First, this kind of dangle is not a public act. Therefore, as long as it remained secret, it could be done without incurring any of the political downstream consequences that come with actually pardoning someone. It hides the President from scrutiny rather than exposes him to it as a potential check on the use of the power. Second, the objective of the dangle appears to have been to foreclose the prospect of Flynn and Manfort’s cooperating or testifying. Once again, this is the opposite effect of an actual exercise of the pardon. The message of the dangle was sufficiently clear: hang in there and keep fighting (do not cut a deal with the special counsel) because you will be pardoned before you spend a day in jail. The President and his lawyer’s hope would have been that with the threat of jail eliminated, neither former aid would feel compelled to plead guilty and cooperate with Mueller to reduce his sentence. But, since they were not actually pardoned or not yet anyway, they still kept their Fifth Amendment privileges, and so Mueller could not simply demand they testify before the Grand Jury. In this way, the dangle could operate to stop any cooperation from Flynn and Manafort, who could then be pardoned later if and when they were indicted or even after their cases went through pretrial, trial and appeal. Indeed, you also have to put yourself back at the time these events all took place: before Manafort was indicted and Flynn pleaded guilty. That’s when the dangle could work its magic.
Giuliani’s comments to the Daily News are somewhere in between. They’re not private, as Dowd’s pardon discussions reportedly were; airing them publicly ensures presidential accountability. But the effect, whether intended or not, is similar. If the president’s lawyer is now speaking openly about “cleaning up” Russiagate with pardons, any defendant who’s considering testifying before the grand jury might decide against doing so, expecting that he’ll be rewarded for his silence eventually with clemency. Whether Rudy’s pardon talk was intended to limit cooperation by prospective witnesses or not, it may well have that effect. (And maybe it was intentional.

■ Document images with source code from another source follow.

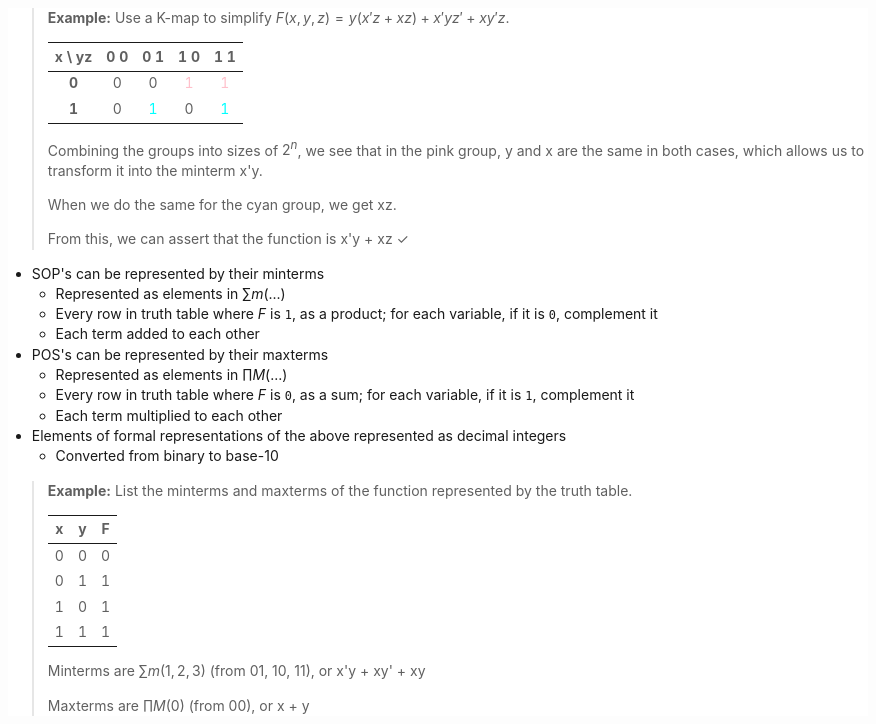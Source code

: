 >**Example:** Use a K-map to simplify $F(x,y,z) = y(x'z + xz) + x'yz' + xy'z$.
>
>| x \ yz   | 0 0   | 0 1                           | 1 0                           | 1 1                           |
>|:--------:|:-----:|:-----------------------------:|:-----------------------------:|:-----------------------------:|
>| **0**    | 0     | 0                             | <font color="pink">1</font>   | <font color="pink">1</font>   |
>| **1**    | 0     | <font color="cyan">1</font>   |  0                            | <font color="cyan">1</font>   |
>
>Combining the groups into sizes of $2^n$, we see that in the pink group, y and x are the same in both cases,
>which allows us to transform it into the minterm x'y.
>
>When we do the same for the cyan group, we get xz.
>
>From this, we can assert that the function is x'y + xz $\checkmark$

- SOP's can be represented by their minterms
    - Represented as elements in $\sum{m}(...)$
    - Every row in truth table where *F* is `1`, as a product; for each variable, if it is `0`, complement it
    - Each term added to each other
- POS's can be represented by their maxterms
    - Represented as elements in $\prod{M}(...)$
    - Every row in truth table where *F* is `0`, as a sum; for each variable, if it is `1`, complement it
    - Each term multiplied to each other
- Elements of formal representations of the above represented as decimal integers
    - Converted from binary to base-10

>**Example:** List the minterms and maxterms of the function represented by the truth table.
>
>| x | y | F |
>|---|---|---|
>| 0 | 0 | 0 |
>| 0 | 1 | 1 |
>| 1 | 0 | 1 |
>| 1 | 1 | 1 |
>
>Minterms are $\sum{m}(1,2,3)$ (from 01, 10, 11), or x'y + xy' + xy
>
>Maxterms are $\prod{M}(0)$ (from 00), or x + y
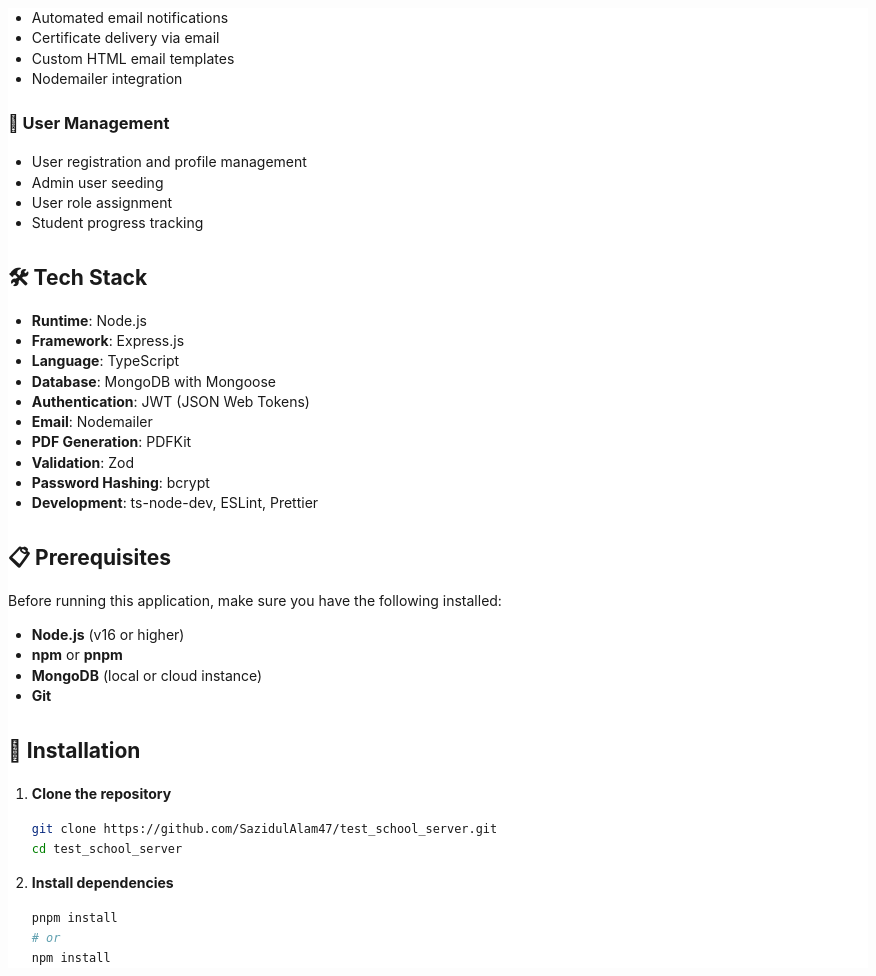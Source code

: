 - Automated email notifications
- Certificate delivery via email
- Custom HTML email templates
- Nodemailer integration

### 👥 User Management

- User registration and profile management
- Admin user seeding
- User role assignment
- Student progress tracking

## 🛠 Tech Stack

- **Runtime**: Node.js
- **Framework**: Express.js
- **Language**: TypeScript
- **Database**: MongoDB with Mongoose
- **Authentication**: JWT (JSON Web Tokens)
- **Email**: Nodemailer
- **PDF Generation**: PDFKit
- **Validation**: Zod
- **Password Hashing**: bcrypt
- **Development**: ts-node-dev, ESLint, Prettier

## 📋 Prerequisites

Before running this application, make sure you have the following installed:

- **Node.js** (v16 or higher)
- **npm** or **pnpm**
- **MongoDB** (local or cloud instance)
- **Git**

## 🚀 Installation

1. **Clone the repository**

    ```bash
    git clone https://github.com/SazidulAlam47/test_school_server.git
    cd test_school_server
    ```

2. **Install dependencies**

    ```bash
    pnpm install
    # or
    npm install
    ```
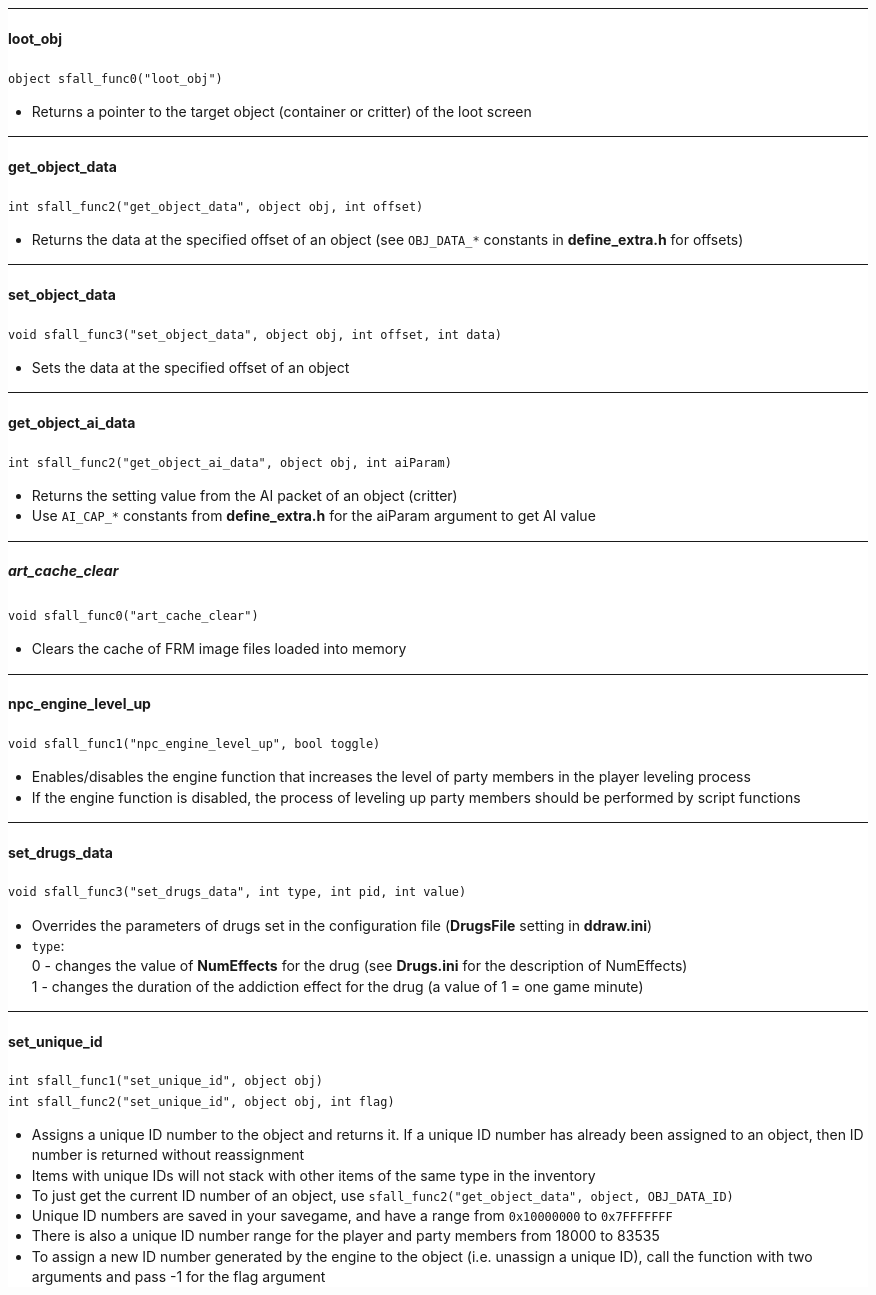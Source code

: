 ----
#### loot_obj
`object sfall_func0("loot_obj")`
- Returns a pointer to the target object (container or critter) of the loot screen

----
#### get_object_data
`int sfall_func2("get_object_data", object obj, int offset)`
- Returns the data at the specified offset of an object (see `OBJ_DATA_*` constants in **define_extra.h** for offsets)

----
#### set_object_data
`void sfall_func3("set_object_data", object obj, int offset, int data)`
- Sets the data at the specified offset of an object

----
#### get_object_ai_data
`int sfall_func2("get_object_ai_data", object obj, int aiParam)`
- Returns the setting value from the AI packet of an object (critter)
- Use `AI_CAP_*` constants from **define_extra.h** for the aiParam argument to get AI value

-----
##### art_cache_clear
`void sfall_func0("art_cache_clear")`
- Clears the cache of FRM image files loaded into memory

----
#### npc_engine_level_up
`void sfall_func1("npc_engine_level_up", bool toggle)`
- Enables/disables the engine function that increases the level of party members in the player leveling process
- If the engine function is disabled, the process of leveling up party members should be performed by script functions

----
#### set_drugs_data
`void sfall_func3("set_drugs_data", int type, int pid, int value)`
- Overrides the parameters of drugs set in the configuration file (**DrugsFile** setting in **ddraw.ini**)
- `type`:\
    0 - changes the value of **NumEffects** for the drug (see **Drugs.ini** for the description of NumEffects)\
    1 - changes the duration of the addiction effect for the drug (a value of 1 = one game minute)

----
#### set_unique_id
`int sfall_func1("set_unique_id", object obj)`\
`int sfall_func2("set_unique_id", object obj, int flag)`
- Assigns a unique ID number to the object and returns it. If a unique ID number has already been assigned to an object, then ID number is returned without reassignment
- Items with unique IDs will not stack with other items of the same type in the inventory
- To just get the current ID number of an object, use `sfall_func2("get_object_data", object, OBJ_DATA_ID)`
- Unique ID numbers are saved in your savegame, and have a range from `0x10000000` to `0x7FFFFFFF`
- There is also a unique ID number range for the player and party members from 18000 to 83535
- To assign a new ID number generated by the engine to the object (i.e. unassign a unique ID), call the function with two arguments and pass -1 for the flag argument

Remember, there’s a very important person close to Trump who’s weighing whether to play ball with the DOJ at this very moment.) Is that obstruction? If it was intentional, is that obstruction? If associates of President Hillary were being investigated by the DOJ and Cheryl Mills mentioned to a newspaper that they might find themselves being “cleaned up” with pardons in the end, is that obstruction?
All of this is interesting and fun fodder for law-school exams but may not matter much on the ground. Mueller has been hedging against the possibility of Trump pardoning out his buddies at least for the past 10 months, working with state attorneys general in key states related to Russiagate. At this point, after Trump’s recent round of clemency, Mueller probably expects Manafort and Flynn to be set free and is preparing accordingly to hand over the evidence he’s amassed to state prosecutors. Trump might sign the pardons, triggering a political earthquake, only to find all of his associates in the dock in New York courts anyway. It might even be the likeliest outcome at this point, assuming double-jeopardy laws don’t get in the way.